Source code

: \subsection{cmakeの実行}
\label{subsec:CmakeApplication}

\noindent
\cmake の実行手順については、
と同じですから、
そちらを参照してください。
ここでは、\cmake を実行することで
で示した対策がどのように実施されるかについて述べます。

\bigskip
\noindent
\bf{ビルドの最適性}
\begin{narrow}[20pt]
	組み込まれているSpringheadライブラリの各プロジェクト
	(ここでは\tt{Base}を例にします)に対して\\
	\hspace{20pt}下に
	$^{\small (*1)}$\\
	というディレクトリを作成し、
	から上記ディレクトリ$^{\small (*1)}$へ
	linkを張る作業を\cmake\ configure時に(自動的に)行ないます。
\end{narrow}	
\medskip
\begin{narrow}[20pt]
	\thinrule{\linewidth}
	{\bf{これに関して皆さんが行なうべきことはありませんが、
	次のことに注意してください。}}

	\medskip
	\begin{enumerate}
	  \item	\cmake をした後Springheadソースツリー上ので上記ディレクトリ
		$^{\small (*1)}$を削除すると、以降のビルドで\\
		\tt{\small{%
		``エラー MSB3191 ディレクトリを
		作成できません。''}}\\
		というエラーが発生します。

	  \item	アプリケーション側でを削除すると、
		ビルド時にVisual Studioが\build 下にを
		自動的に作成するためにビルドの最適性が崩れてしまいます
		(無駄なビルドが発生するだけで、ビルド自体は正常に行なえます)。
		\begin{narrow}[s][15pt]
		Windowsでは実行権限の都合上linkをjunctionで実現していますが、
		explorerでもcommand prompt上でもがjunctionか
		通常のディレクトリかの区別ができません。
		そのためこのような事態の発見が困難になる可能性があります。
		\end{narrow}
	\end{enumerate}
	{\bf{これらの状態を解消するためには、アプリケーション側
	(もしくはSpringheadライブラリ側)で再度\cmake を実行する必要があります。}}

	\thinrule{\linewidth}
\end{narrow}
========================
Exercise brief: Reproduce every line of the material exactly.

Task result:
Source code

: \subsection{cmakeの実行}
\label{subsec:CmakeApplication}

\noindent
\cmake の実行手順については、
と同じですから、
そちらを参照してください。
ここでは、\cmake を実行することで
で示した対策がどのように実施されるかについて述べます。

\bigskip
\noindent
\bf{ビルドの最適性}
\begin{narrow}[20pt]
	組み込まれているSpringheadライブラリの各プロジェクト
	(ここでは\tt{Base}を例にします)に対して\\
	\hspace{20pt}下に
	$^{\small (*1)}$\\
	というディレクトリを作成し、
	から上記ディレクトリ$^{\small (*1)}$へ
	linkを張る作業を\cmake\ configure時に(自動的に)行ないます。
\end{narrow}	
\medskip
\begin{narrow}[20pt]
	\thinrule{\linewidth}
	{\bf{これに関して皆さんが行なうべきことはありませんが、
	次のことに注意してください。}}

	\medskip
	\begin{enumerate}
	  \item	\cmake をした後Springheadソースツリー上ので上記ディレクトリ
		$^{\small (*1)}$を削除すると、以降のビルドで\\
		\tt{\small{%
		``エラー MSB3191 ディレクトリを
		作成できません。''}}\\
		というエラーが発生します。

	  \item	アプリケーション側でを削除すると、
		ビルド時にVisual Studioが\build 下にを
		自動的に作成するためにビルドの最適性が崩れてしまいます
		(無駄なビルドが発生するだけで、ビルド自体は正常に行なえます)。
		\begin{narrow}[s][15pt]
		Windowsでは実行権限の都合上linkをjunctionで実現していますが、
		explorerでもcommand prompt上でもがjunctionか
		通常のディレクトリかの区別ができません。
		そのためこのような事態の発見が困難になる可能性があります。
		\end{narrow}
	\end{enumerate}
	{\bf{これらの状態を解消するためには、アプリケーション側
	(もしくはSpringheadライブラリ側)で再度\cmake を実行する必要があります。}}

	\thinrule{\linewidth}
\end{narrow}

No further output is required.